- SUPPLIED ENTRIES -
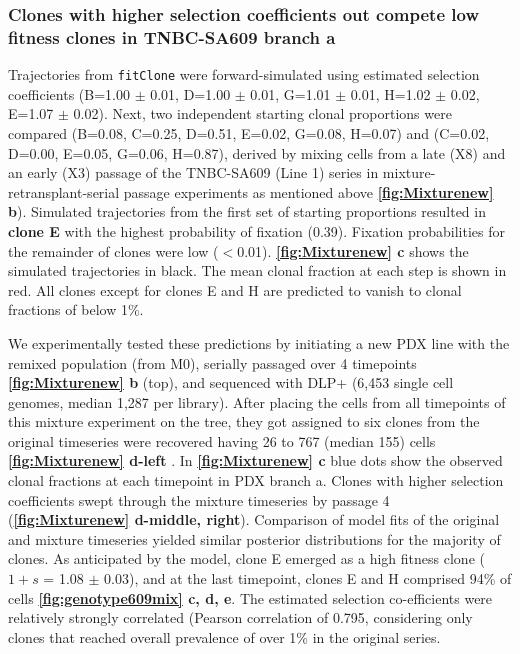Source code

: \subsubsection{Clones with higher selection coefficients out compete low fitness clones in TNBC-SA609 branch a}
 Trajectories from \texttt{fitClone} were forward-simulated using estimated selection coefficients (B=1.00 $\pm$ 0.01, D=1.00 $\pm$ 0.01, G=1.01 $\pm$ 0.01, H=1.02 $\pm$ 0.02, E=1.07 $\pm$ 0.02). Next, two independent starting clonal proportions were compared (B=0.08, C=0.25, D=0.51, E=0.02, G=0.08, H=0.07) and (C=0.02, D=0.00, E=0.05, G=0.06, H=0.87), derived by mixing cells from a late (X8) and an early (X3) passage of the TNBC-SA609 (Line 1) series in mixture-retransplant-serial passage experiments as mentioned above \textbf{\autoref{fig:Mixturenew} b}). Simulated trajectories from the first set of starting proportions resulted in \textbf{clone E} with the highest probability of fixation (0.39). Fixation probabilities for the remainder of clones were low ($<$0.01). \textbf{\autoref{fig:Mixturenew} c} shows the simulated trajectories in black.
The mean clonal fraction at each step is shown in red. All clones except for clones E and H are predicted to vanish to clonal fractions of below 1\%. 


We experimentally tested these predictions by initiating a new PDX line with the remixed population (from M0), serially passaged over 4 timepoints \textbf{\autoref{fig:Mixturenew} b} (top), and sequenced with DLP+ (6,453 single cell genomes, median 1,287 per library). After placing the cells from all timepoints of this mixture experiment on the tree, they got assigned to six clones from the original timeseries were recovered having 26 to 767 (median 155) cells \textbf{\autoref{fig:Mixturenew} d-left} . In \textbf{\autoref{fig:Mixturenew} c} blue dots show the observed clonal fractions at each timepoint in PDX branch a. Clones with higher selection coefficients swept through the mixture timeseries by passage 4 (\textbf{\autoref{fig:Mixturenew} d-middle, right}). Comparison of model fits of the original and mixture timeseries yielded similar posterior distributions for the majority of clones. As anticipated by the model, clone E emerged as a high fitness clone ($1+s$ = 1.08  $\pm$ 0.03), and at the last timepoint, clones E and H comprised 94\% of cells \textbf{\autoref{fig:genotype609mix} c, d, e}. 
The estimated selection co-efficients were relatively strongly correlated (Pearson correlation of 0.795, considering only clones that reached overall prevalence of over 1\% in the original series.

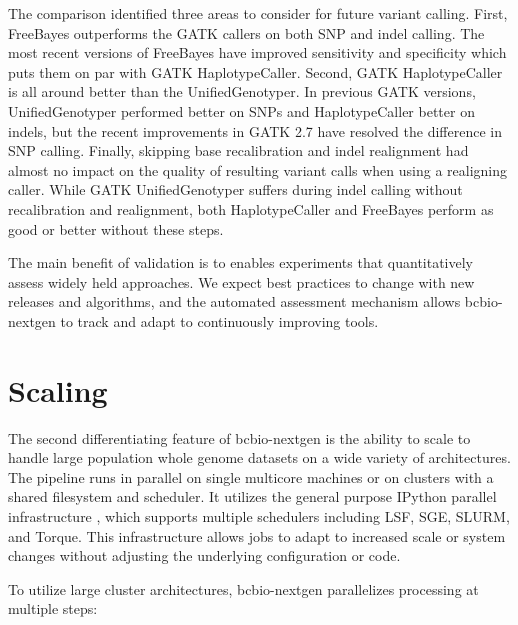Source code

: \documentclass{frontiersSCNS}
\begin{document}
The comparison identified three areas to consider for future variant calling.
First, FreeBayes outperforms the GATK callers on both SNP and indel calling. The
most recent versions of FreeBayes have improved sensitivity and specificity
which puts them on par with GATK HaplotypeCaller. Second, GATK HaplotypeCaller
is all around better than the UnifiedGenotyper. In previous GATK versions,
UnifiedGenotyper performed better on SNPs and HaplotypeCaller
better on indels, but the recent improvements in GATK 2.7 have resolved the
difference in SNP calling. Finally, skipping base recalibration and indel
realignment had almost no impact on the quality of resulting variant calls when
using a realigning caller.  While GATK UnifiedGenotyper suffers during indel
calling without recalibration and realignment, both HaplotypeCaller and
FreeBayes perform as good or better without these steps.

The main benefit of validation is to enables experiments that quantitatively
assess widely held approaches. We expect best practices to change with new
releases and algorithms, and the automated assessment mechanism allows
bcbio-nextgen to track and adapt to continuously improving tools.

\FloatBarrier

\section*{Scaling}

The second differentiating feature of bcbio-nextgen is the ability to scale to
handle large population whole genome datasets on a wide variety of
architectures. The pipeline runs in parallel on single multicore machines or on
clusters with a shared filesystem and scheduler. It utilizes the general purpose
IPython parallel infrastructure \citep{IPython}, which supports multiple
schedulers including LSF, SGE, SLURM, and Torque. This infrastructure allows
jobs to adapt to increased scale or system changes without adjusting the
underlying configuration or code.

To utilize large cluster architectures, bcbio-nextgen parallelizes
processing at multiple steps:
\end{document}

- EXERCISE DETAILS -
All of the data is to be reproduced exactly, with the pictures left out.

- SOLUTION TO THIS PROBLEM -
Source code

: \subsubsection{Clones with higher selection coefficients out compete low fitness clones in TNBC-SA609 branch a}
 Trajectories from \texttt{fitClone} were forward-simulated using estimated selection coefficients (B=1.00 $\pm$ 0.01, D=1.00 $\pm$ 0.01, G=1.01 $\pm$ 0.01, H=1.02 $\pm$ 0.02, E=1.07 $\pm$ 0.02). Next, two independent starting clonal proportions were compared (B=0.08, C=0.25, D=0.51, E=0.02, G=0.08, H=0.07) and (C=0.02, D=0.00, E=0.05, G=0.06, H=0.87), derived by mixing cells from a late (X8) and an early (X3) passage of the TNBC-SA609 (Line 1) series in mixture-retransplant-serial passage experiments as mentioned above \textbf{\autoref{fig:Mixturenew} b}). Simulated trajectories from the first set of starting proportions resulted in \textbf{clone E} with the highest probability of fixation (0.39). Fixation probabilities for the remainder of clones were low ($<$0.01). \textbf{\autoref{fig:Mixturenew} c} shows the simulated trajectories in black.
The mean clonal fraction at each step is shown in red. All clones except for clones E and H are predicted to vanish to clonal fractions of below 1\%. 


We experimentally tested these predictions by initiating a new PDX line with the remixed population (from M0), serially passaged over 4 timepoints \textbf{\autoref{fig:Mixturenew} b} (top), and sequenced with DLP+ (6,453 single cell genomes, median 1,287 per library). After placing the cells from all timepoints of this mixture experiment on the tree, they got assigned to six clones from the original timeseries were recovered having 26 to 767 (median 155) cells \textbf{\autoref{fig:Mixturenew} d-left} . In \textbf{\autoref{fig:Mixturenew} c} blue dots show the observed clonal fractions at each timepoint in PDX branch a. Clones with higher selection coefficients swept through the mixture timeseries by passage 4 (\textbf{\autoref{fig:Mixturenew} d-middle, right}). Comparison of model fits of the original and mixture timeseries yielded similar posterior distributions for the majority of clones. As anticipated by the model, clone E emerged as a high fitness clone ($1+s$ = 1.08  $\pm$ 0.03), and at the last timepoint, clones E and H comprised 94\% of cells \textbf{\autoref{fig:genotype609mix} c, d, e}. 
The estimated selection co-efficients were relatively strongly correlated (Pearson correlation of 0.795, considering only clones that reached overall prevalence of over 1\% in the original series.

Source code

: \documentclass{frontiersSCNS}
\begin{document}
The comparison identified three areas to consider for future variant calling.
First, FreeBayes outperforms the GATK callers on both SNP and indel calling. The
most recent versions of FreeBayes have improved sensitivity and specificity
which puts them on par with GATK HaplotypeCaller. Second, GATK HaplotypeCaller
is all around better than the UnifiedGenotyper. In previous GATK versions,
UnifiedGenotyper performed better on SNPs and HaplotypeCaller
better on indels, but the recent improvements in GATK 2.7 have resolved the
difference in SNP calling. Finally, skipping base recalibration and indel
realignment had almost no impact on the quality of resulting variant calls when
using a realigning caller.  While GATK UnifiedGenotyper suffers during indel
calling without recalibration and realignment, both HaplotypeCaller and
FreeBayes perform as good or better without these steps.

The main benefit of validation is to enables experiments that quantitatively
assess widely held approaches. We expect best practices to change with new
releases and algorithms, and the automated assessment mechanism allows
bcbio-nextgen to track and adapt to continuously improving tools.

\FloatBarrier

\section*{Scaling}

The second differentiating feature of bcbio-nextgen is the ability to scale to
handle large population whole genome datasets on a wide variety of
architectures. The pipeline runs in parallel on single multicore machines or on
clusters with a shared filesystem and scheduler. It utilizes the general purpose
IPython parallel infrastructure \citep{IPython}, which supports multiple
schedulers including LSF, SGE, SLURM, and Torque. This infrastructure allows
jobs to adapt to increased scale or system changes without adjusting the
underlying configuration or code.

To utilize large cluster architectures, bcbio-nextgen parallelizes
processing at multiple steps:
\end{document}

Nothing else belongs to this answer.